NY: Illusion of "Factual Issues" No Bar to Summary Judgment

Benaquista v. Burke, Supreme Court of New York, Appellate Division, Third Department, June 10, 2010

Facts: Plaintiff and his mother co-owned various corporations and the Defendant attorney represented the corporation in various matters. In December 2002, Plaintiff’s mother and corporate entities commenced a suit against Plaintiff for misappropriation of corporate funds. Defendant represented the mother and corporate entities against the Plaintiff in this underlying litigation. Plaintiff subsequently commenced this legal malpractice action alleging that he had utilized the Defendant’s services concerning business issues with his mother, and in doing so, had revealed confidential information. Plaintiff further alleged that he had suffered damages as a result of the Defendant’s decision to utilize the confidential information to institute the underlying lawsuit.
Defendant moved for summary judgment prior to the end of discovery, and argued that Plaintiff’s complaint failed to state a cause of action for legal malpractice.

Issue: Is summary judgment for failure to state a claim appropriate in legal malpractice actions prior to the close of discovery?

Ruling: Yes.

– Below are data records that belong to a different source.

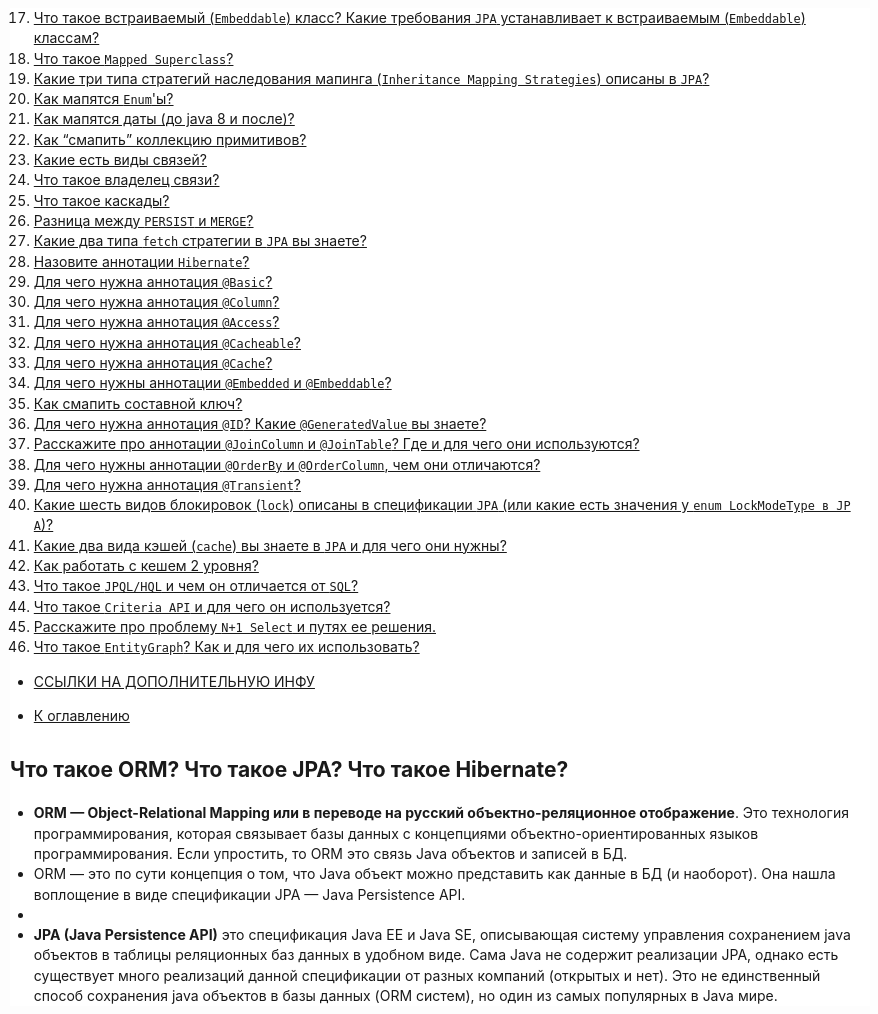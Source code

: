 17) [Что такое встраиваемый (`Embeddable`) класс? Какие требования `JPA` устанавливает к встраиваемым (`Embeddable`) классам?](#Что-такое-встраиваемый-Embeddable-класс-Какие-требования-JPA-устанавливает-к-встраиваемым-Embeddable-классам)
18) [Что такое `Mapped Superclass`?](#Что-такое-Mapped-Superclass)
19) [Какие три типа стратегий наследования мапинга (`Inheritance Mapping Strategies`) описаны в `JPA`?](#Какие-три-типа-стратегий-наследования-мапинга-Inheritance-Mapping-Strategies-описаны-в-JPA)
20) [Как мапятся `Enum`'ы?](#Как-мапятся-Enum'ы)
21) [Как мапятся даты (до java 8 и после)?](#Как-мапятся-даты-до-java-8-и-после)
22) [Как “смапить” коллекцию примитивов?](#Как-смапить-коллекцию-примитивов)
23) [Какие есть виды связей?](#Какие-есть-виды-связей)
24) [Что такое владелец связи?](#Что-такое-владелец-связи)
25) [Что такое каскады?](#Что-такое-каскады)
26) [Разница между `PERSIST` и `MERGE`?](#Разница-между-PERSIST-и-MERGE)
27) [Какие два типа `fetch` стратегии в `JPA` вы знаете?](#Какие-два-типа-fetch-стратегии-в-JPA-вы-знаете)
28) [Назовите аннотации `Hibernate`?](#Назовите-аннотации-Hibernate)
29) [Для чего нужна аннотация `@Basic`?](#Для-чего-нужна-аннотация-Basic)
30) [Для чего нужна аннотация `@Column`?](#Для-чего-нужна-аннотация-Column)
31) [Для чего нужна аннотация `@Access`?](#Для-чего-нужна-аннотация-Access)
32) [Для чего нужна аннотация `@Cacheable`?](#Для-чего-нужна-аннотация-Cacheable)
33) [Для чего нужна аннотация `@Cache`?](#Для-чего-нужна-аннотация-Cache)
34) [Для чего нужны аннотации `@Embedded` и `@Embeddable`?](#Для-чего-нужны-аннотации-Embedded-и-Embeddable)
35) [Как смапить составной ключ?](#Как-смапить-составной-ключ)
36) [Для чего нужна аннотация `@ID`? Какие `@GeneratedValue` вы знаете?](#Для-чего-нужна-аннотаци-ID-Какие-GeneratedValue-вы-знаете)
37) [Расскажите про аннотации `@JoinColumn` и `@JoinTable`? Где и для чего они используются?](#Расскажите-про-аннотации-JoinColumn-и-JoinTable-Где-и-для-чего-они-используются)
38) [Для чего нужны аннотации `@OrderBy` и `@OrderColumn`, чем они отличаются?](#Для-чего-нужны-аннотации-OrderBy-и-OrderColumn-чем-они-отличаются)
39) [Для чего нужна аннотация `@Transient`?](#Для-чего-нужна-аннотация-Transient)
40) [Какие шесть видов блокировок (`lock`) описаны в спецификации `JPA` (или какие есть значения у `enum LockModeType в JPA`)?](#Какие-шесть-видов-блокировок-lock-описаны-в-спецификации-JPA-или-какие-есть-значения-у-enum-LockModeType-в-JPA)
41) [Какие два вида кэшей (`cache`) вы знаете в `JPA` и для чего они нужны?](#Какие-два-вида-кэшей-cache-вы-знаете-в-JPA-и-для-чего-они-нужны)
42) [Как работать с кешем 2 уровня?](#Как-работать-с-кешем-2-уровня)
43) [Что такое `JPQL/HQL` и чем он отличается от `SQL`?](#Что-такое-JPQL/HQL-и-чем-он-отличается-от-SQL)
44) [Что такое `Criteria API` и для чего он используется?](#Что-такое-Criteria-API-и-для-чего-он-используется)
45) [Расскажите про проблему `N+1 Select` и путях ее решения.](#Расскажите-про-проблему-N+1-Select-и-путях-ее-решения)
46) [Что такое `EntityGraph`? Как и для чего их использовать?](#Что-такое-EntityGraph-Как-и-для-чего-их-использовать)
+ [ССЫЛКИ НА ДОПОЛНИТЕЛЬНУЮ ИНФУ](#ССЫЛКИ-НА-ДОПОЛНИТЕЛЬНУЮ-ИНФУ)



+ [К оглавлению](#hibernate)


## Что такое ORM? Что такое JPA? Что такое Hibernate?
+ __ORM — Object-Relational Mapping или в переводе на русский объектно-реляционное отображение__. Это технология программирования, которая связывает базы данных с концепциями объектно-ориентированных языков программирования. Если упростить, то ORM это связь Java объектов и записей в БД.
+ ORM — это по сути концепция о том, что Java объект можно представить как данные в БД (и наоборот). Она нашла воплощение в виде спецификации JPA — Java Persistence API.
+ 
+ __JPA (Java Persistence API)__ это спецификация Java EE и Java SE, описывающая систему управления сохранением java объектов в таблицы реляционных баз данных в удобном виде. Сама Java не содержит реализации JPA, однако есть существует много реализаций данной спецификации от разных компаний (открытых и нет). Это не единственный способ сохранения java объектов в базы данных (ORM систем), но один из самых популярных в Java мире.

Defendant met this burden by proffering a sworn affidavit, alleging that his firm had represented plaintiff’s mother and the corporations prior to his representation of plaintiff — which consisted only of the incorporation of a business owned by plaintiff — and that no conflict of interest existed. In addition, the plaintiff’s bill of particulars failed to specifically identify any personal or confidential information used by the defendant against plaintiff or any damages suffered by plaintiff. Plaintiff’s only opposition to defendant’s cross motion was an attorney affirmation and various documents which consisted primarily of billing records:

Inasmuch as plaintiff failed to proffer any sworn allegations of an individual with personal knowledge of the relevant facts and the documents submitted were not in admissible form, his opposition was insufficient to sustain his burden of raising a triable issue of fact to defeat defendant’s entitlement to judgment as a matter of law.

Accordingly, Supreme Court of New York, Appellate Division, affirmed the trial court’s summary judgment dismissing Plaintiff’s legal malpractice complaint.

Lesson: In New York, a plaintiff will not be able to defeat a motion for summary judgment, or obtain discovery on a claim for legal malpractice, without pointing to a concrete issue of fact that remains undecided after consideration of the parties’ affidavits and other documentary evidence.